Ambu A/S % Sanjay Parikh Director, QA/RA Ambu Inc. 6721 Columbia Gateway Drive, Suite 200 Columbia, Maryland 21046

Re: K232582

Trade/Device Name: Ambu® aScope™ 5 Broncho 4.2/2.2 Sampler Set Regulation Number: 21 CFR 874.4680 Regulation Name: Bronchoscope (Flexible Or Rigid) And Accessories Regulatory Class: Class II Product Code: EOO Dated: August 25, 2023 Received: August 25, 2023

Dear Sanjay Parikh:

We have reviewed your Section 510(k) premarket notification of intent to market the device referenced above and have determined the device is substantially equivalent (for the indications for use stated in the enclosure) to legally marketed predicate devices marketed in interstate commerce prior to May 28, 1976, the enactment date of the Medical Device Amendments, or to devices that have been reclassified in accordance with the provisions of the Federal Food, Drug, and Cosmetic Act (Act) that do not require approval of a premarket approval application (PMA).
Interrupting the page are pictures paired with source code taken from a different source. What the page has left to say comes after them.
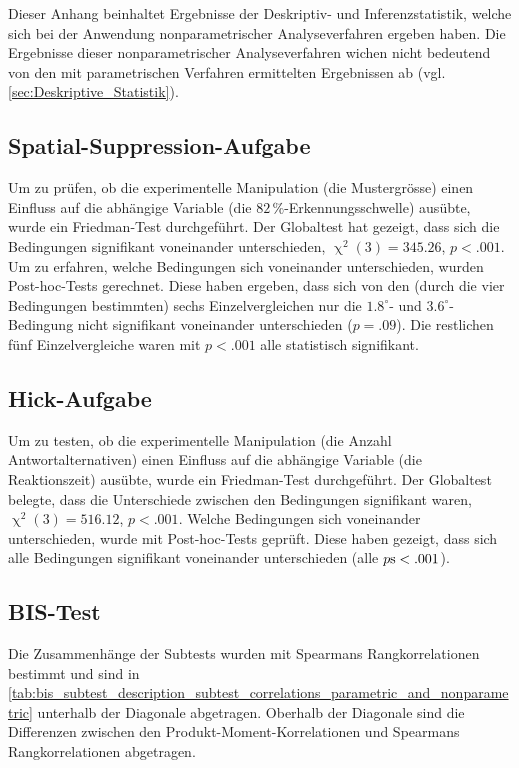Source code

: \documentclass[11pt, twoside, a4paper]{book}		%
\begin{document}
Dieser Anhang beinhaltet Ergebnisse der Deskriptiv- und Inferenzstatistik, welche sich bei der Anwendung nonparametrischer Analyseverfahren ergeben haben. Die Ergebnisse dieser nonparametrischer Analyseverfahren wichen nicht bedeutend von den mit parametrischen Verfahren ermittelten Ergebnissen ab (vgl. \autoref{sec:Deskriptive_Statistik}).

\subsection*{Spatial-Suppression-Aufgabe}

Um zu prüfen, ob die experimentelle Manipulation (die Mustergrösse) einen Einfluss auf die abhängige Variable (die $82\,\%$-Er\-ken\-nungs\-schwel\-le) ausübte, wurde ein Friedman-Test durchgeführt. Der Globaltest hat gezeigt, dass sich die Bedingungen signifikant voneinander unterschieden, $\upchi^2(3)=345.26$, $p<.001$. 
Um zu erfahren, welche Bedingungen sich voneinander unterschieden, wurden Post-hoc-Tests \citep{Galili2010, Hollander2014} gerechnet. Diese haben ergeben, dass sich von den (durch die vier Bedingungen bestimmten) sechs Einzelvergleichen nur die $1.8^{\circ}$- und $3.6^{\circ}$-Bedingung nicht signifikant voneinander unterschieden ($p=.09$). Die restlichen fünf Einzelvergleiche waren mit $p<.001$ alle statistisch signifikant.

\subsection*{Hick-Aufgabe}

Um zu testen, ob die experimentelle Manipulation (die Anzahl Antwortalternativen) einen Einfluss auf die abhängige Variable (die Reaktionszeit) ausübte, wurde ein Friedman-Test durchgeführt. Der Globaltest belegte, dass die Unterschiede zwischen den Bedingungen signifikant waren, $\upchi^2(3)=516.12$, $p<.001$. Welche Bedingungen sich voneinander unterschieden, wurde mit Post-hoc-Tests \citep{Galili2010, Hollander2014} geprüft. Diese haben gezeigt, dass sich alle Bedingungen signifikant voneinander unterschieden (alle $p\textnormal{s}<.001$). 

\subsection*{BIS-Test}

Die Zusammenhänge der Subtests wurden mit Spearmans Rangkorrelationen bestimmt und sind in \autoref{tab:bis_subtest_description_subtest_correlations_parametric_and_nonparametric} unterhalb der Diagonale abgetragen. Oberhalb der Diagonale sind die Differenzen zwischen den Produkt-Moment-Korrelationen und Spearmans Rangkorrelationen abgetragen.
\end{document}
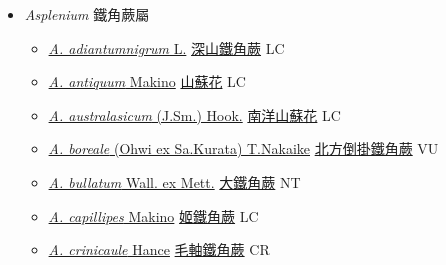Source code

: 
  \begin{itemize}
 \item[] \textit{Asplenium} 鐵角蕨屬
                    
  \begin{itemize}
        \item[] \href{http://www.theplantlist.org/tpl1.1/search?q=Asplenium+adiantumnigrum}{\textit{A. adiantumnigrum} L.}   \href{\detokenize{http://taibnet.sinica.edu.tw/chi/taibnet_species_list.php?T2=深山鐵角蕨&T2_new_value=true&fr=y}}{深山鐵角蕨} LC
        \item[] \href{http://www.theplantlist.org/tpl1.1/search?q=Asplenium+antiquum}{\textit{A. antiquum} Makino}   \href{\detokenize{http://taibnet.sinica.edu.tw/chi/taibnet_species_list.php?T2=山蘇花&T2_new_value=true&fr=y}}{山蘇花} LC
        \item[] \href{http://www.theplantlist.org/tpl1.1/search?q=Asplenium+australasicum}{\textit{A. australasicum} (J.Sm.) Hook.}   \href{\detokenize{http://taibnet.sinica.edu.tw/chi/taibnet_species_list.php?T2=南洋山蘇花&T2_new_value=true&fr=y}}{南洋山蘇花} LC
        \item[] \href{http://www.theplantlist.org/tpl1.1/search?q=Asplenium+boreale}{\textit{A. boreale} (Ohwi ex Sa.Kurata) T.Nakaike}   \href{\detokenize{http://taibnet.sinica.edu.tw/chi/taibnet_species_list.php?T2=北方倒掛鐵角蕨&T2_new_value=true&fr=y}}{北方倒掛鐵角蕨} VU
        \item[] \href{http://www.theplantlist.org/tpl1.1/search?q=Asplenium+bullatum}{\textit{A. bullatum} Wall. ex Mett.}   \href{\detokenize{http://taibnet.sinica.edu.tw/chi/taibnet_species_list.php?T2=大鐵角蕨&T2_new_value=true&fr=y}}{大鐵角蕨} NT
        \item[] \href{http://www.theplantlist.org/tpl1.1/search?q=Asplenium+capillipes}{\textit{A. capillipes} Makino}   \href{\detokenize{http://taibnet.sinica.edu.tw/chi/taibnet_species_list.php?T2=姬鐵角蕨&T2_new_value=true&fr=y}}{姬鐵角蕨} LC
        \item[] \href{http://www.theplantlist.org/tpl1.1/search?q=Asplenium+crinicaule}{\textit{A. crinicaule} Hance}   \href{\detokenize{http://taibnet.sinica.edu.tw/chi/taibnet_species_list.php?T2=毛軸鐵角蕨&T2_new_value=true&fr=y}}{毛軸鐵角蕨} CR

\end{itemize}
\end{itemize}
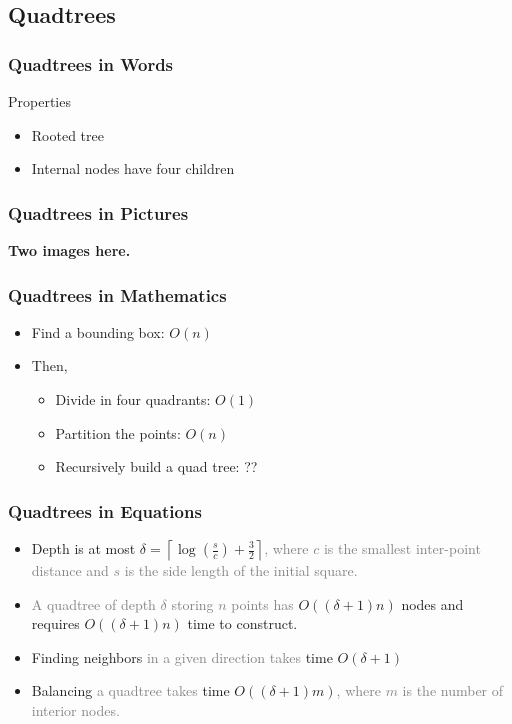 \documentclass{beamer}
\begin{document}
\subsection{Quadtrees}

\begin{frame}
  \frametitle{Quadtrees in Words}
  Properties
  \begin{itemize}
  \item Rooted tree
  \item Internal nodes have four children
  \end{itemize}
\end{frame}

\begin{frame}
  \frametitle{Quadtrees in Pictures}
  \textbf{\Huge Two images here.}
\end{frame}

\begin{frame}
  \frametitle{Quadtrees in Mathematics}
  \begin{itemize}
  \item Find a bounding box: $O(n)$
  \item Then,
    \begin{itemize}
    \item Divide in four quadrants: $O(1)$
    \item Partition the points: $O(n)$
    \item Recursively build a quad tree: ??
    \end{itemize}
  \end{itemize}
\end{frame}

\begin{frame}
  \frametitle{Quadtrees in Equations}
  
  \begin{itemize}
  \item Depth is at most $\delta = \left\lceil
      \log\left(\frac{s}{c}\right) +
      \frac{3}{2}\right\rceil$\textcolor{gray}{, where $c$ is the
      smallest inter-point distance and $s$ is the side length of the
      initial square.} \\[2mm]
    
  \item \textcolor{gray}{A quadtree of depth $\delta$ storing $n$ points has}
    $O((\delta+1)n)$ nodes and requires $O((\delta+1)n)$ time to
    construct. \\[2mm]
    
  \item Finding neighbors \textcolor{gray}{in a given direction takes}
    time $O(\delta+1)$ \\[2mm]

  \item Balancing \textcolor{gray}{a quadtree takes} time
    $O((\delta+1)m)$\textcolor{gray}{, where $m$ is the number of
      interior nodes.}

  \end{itemize}
\end{frame}
\end{document}
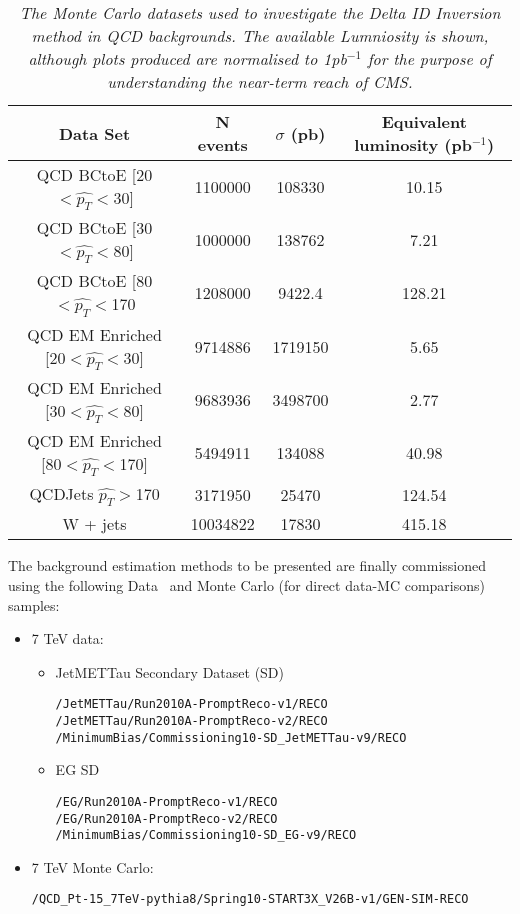 \begin{table}[h!]
\begin{center}
\begin{tabular}{|c|c|c|c|}
\hline
Data Set & N events & $\sigma$ (pb) & Equivalent luminosity (pb$^{-1}$)\\
\hline
QCD BCtoE [20$<\hat{p_{T}}<$30]& 1100000  & 108330 & 10.15\\
QCD BCtoE [30$<\hat{p_{T}}<$80] & 1000000 & 138762 & 7.21\\
QCD BCtoE [80$<\hat{p_{T}}<$170 & 1208000 & 9422.4 & 128.21\\
\hline
QCD EM Enriched [20$<\hat{p_{T}}<$30] & 9714886 & 1719150 & 5.65\\
QCD EM Enriched [30$<\hat{p_{T}}<$80] & 9683936 & 3498700 & 2.77\\
QCD EM Enriched [80$<\hat{p_{T}}<$170] & 5494911 & 134088 & 40.98\\
\hline
QCDJets $\hat{p_{T}}>$170 & 3171950 & 25470 & 124.54\\
\hline
W + jets & 10034822 & 17830 & 415.18\\
\hline
\end{tabular}
\end{center}
\caption{\textit{The Monte Carlo datasets used to investigate the Delta ID Inversion method in QCD backgrounds. The available Lumniosity is shown, although plots produced are normalised to 1pb$^{-1}$ for the purpose of understanding the near-term reach of CMS.}}
\label{tab:datasets}
\end{table}

The background estimation methods to be presented are finally commissioned using the following Data~\cite{PDWG} and Monte Carlo (for direct data-MC comparisons) samples: 
\begin{itemize}
\item 7 TeV data: 
\begin{itemize}
\item JetMETTau Secondary Dataset (SD)
\begin{verbatim}
/JetMETTau/Run2010A-PromptReco-v1/RECO 
/JetMETTau/Run2010A-PromptReco-v2/RECO
/MinimumBias/Commissioning10-SD_JetMETTau-v9/RECO 
\end{verbatim}
\item EG SD
\begin{verbatim}
/EG/Run2010A-PromptReco-v1/RECO 
/EG/Run2010A-PromptReco-v2/RECO 
/MinimumBias/Commissioning10-SD_EG-v9/RECO
\end{verbatim}

\end{itemize}
\item 7 TeV Monte Carlo: \begin{verbatim}/QCD_Pt-15_7TeV-pythia8/Spring10-START3X_V26B-v1/GEN-SIM-RECO \end{verbatim}
\end{itemize}
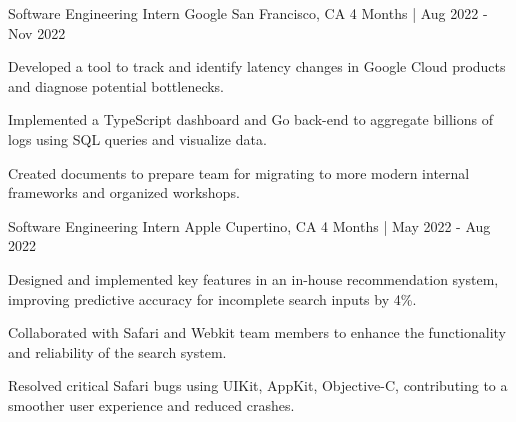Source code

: \newpage
{}

\begin{cventries}
  \cvopenentry
   {Software Engineering Intern} %
    {Google} %
    {San Francisco, CA} %
    {4 Months | Aug 2022 - Nov 2022} %
    {
      \begin{cvitems} %
        \item {Developed a tool to track and identify latency changes in Google Cloud products and diagnose potential bottlenecks.}
        \item {Implemented a TypeScript dashboard and Go back-end to aggregate billions of logs using SQL queries and visualize data.}
        \item {Created documents to prepare team for migrating to more modern internal frameworks and organized workshops.}
      \end{cvitems}
    }
  \cvopenentry
   {Software Engineering Intern} %
    {Apple} %
    {Cupertino, CA} %
    {4 Months | May 2022 - Aug 2022} %
    {
      \begin{cvitems} %
        \item {Designed and implemented key features in an in-house recommendation system, improving predictive accuracy for incomplete search inputs by 4\%.}
        \item {Collaborated with Safari and Webkit team members to enhance the functionality and reliability of the search system.}
        \item {Resolved critical Safari bugs using UIKit, AppKit, Objective-C, contributing to a smoother user experience and reduced crashes.}
      \end{cvitems}
    }

\end{cventries}
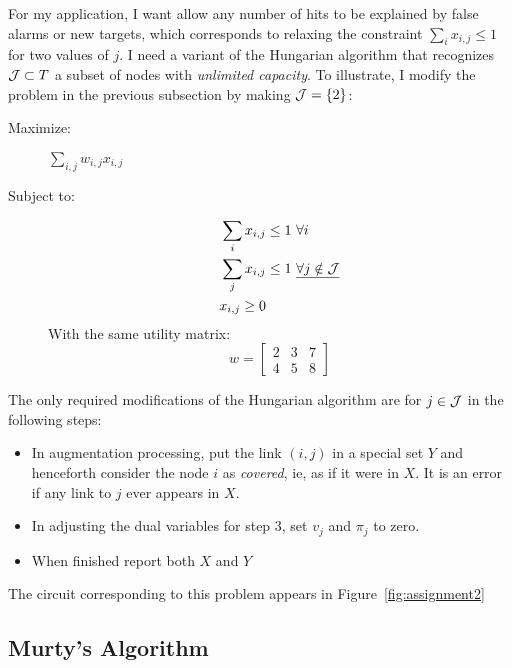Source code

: \documentclass[12pt]{article}
\begin{document}
For my application, I want allow any number of hits to be explained by
false alarms or new targets, which corresponds to relaxing the
constraint $\sum_i x_{i,j} \leq 1$ for two values of $j$.  I need a
variant of the Hungarian algorithm that recognizes ${\cal J} \subset
T$ a subset of nodes with \emph{unlimited capacity}.  To illustrate, I
modify the problem in the previous subsection by making ${\cal J} =
\left\{2\right\}$:
\begin{description}
\item[Maximize:] $\sum_{i,j} w_{i,j} x_{i,j}$
\item[Subject to:]
  \begin{align*}
    \sum_i x_{i,j} &\leq 1 ~\forall i\\
    \sum_j x_{i,j} &\leq 1  ~\underline{\forall j \notin {\cal J}} \\
    x_{i,j} \geq 0
  \end{align*}
With the same utility matrix:
\begin{equation*}
  w =
  \begin{bmatrix}
    2 & 3 & 7 \\
    4 & 5 & 8
  \end{bmatrix}
\end{equation*}
\end{description}
The only required modifications of the Hungarian algorithm are for
$j\in {\cal J}$ in the following steps:
\begin{itemize}
\item In augmentation processing, put the link $(i,j)$ in a special
  set $Y$ and henceforth consider the node $i$ as \emph{covered}, ie,
  as if it were in $X$.  It is an error if any link to $j$ ever
  appears in $X$.
\item In adjusting the dual variables for step 3, set $v_j$ and
  $\pi_j$ to zero.
\item When finished report both $X$ and $Y$
\end{itemize}


The circuit corresponding to this problem appears in
Figure~\ref{fig:assignment2}
\begin{figure*}
  \centering
  \caption{Circuit equivalent of the assignment problem with no
    restriction on the number of $i$ nodes assigned to node $j=0$.}
  \label{fig:assignment2}
\end{figure*}

\subsection{Murty's Algorithm}
\label{sec:murty}
\end{document}
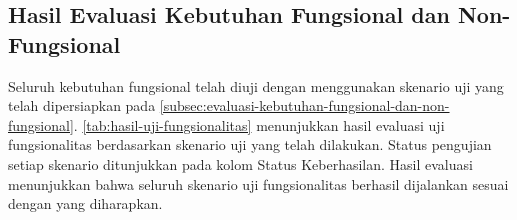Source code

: \subsection{Hasil Evaluasi Kebutuhan Fungsional dan Non-Fungsional}
\label{subsec:hasil-evaluasi-kebutuhan-fungsional-dan-non-fungsional}

Seluruh kebutuhan fungsional telah diuji dengan menggunakan skenario uji yang telah dipersiapkan pada \autoref{subsec:evaluasi-kebutuhan-fungsional-dan-non-fungsional}. \autoref{tab:hasil-uji-fungsionalitas} menunjukkan hasil evaluasi uji fungsionalitas berdasarkan skenario uji yang telah dilakukan. Status pengujian setiap skenario ditunjukkan pada kolom Status Keberhasilan. Hasil evaluasi menunjukkan bahwa seluruh skenario uji fungsionalitas berhasil dijalankan sesuai dengan yang diharapkan.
You may, therefore, market the device, subject to the general controls provisions of the Act. Although this letter refers to your product as a device, please be aware that some cleared products may instead be combination products. The 510(k) Premarket Notification Database located at https://www.accessdata.fda.gov/scripts/cdrh/cfdocs/cfpmn/pmn.cfm identifies combination product submissions. The general controls provisions of the Act include requirements for annual registration, listing of devices, good manufacturing practice, labeling, and prohibitions against misbranding and adulteration. Please note: CDRH does not evaluate information related to contract liability warranties. We remind you, however, that device labeling must be truthful and not misleading.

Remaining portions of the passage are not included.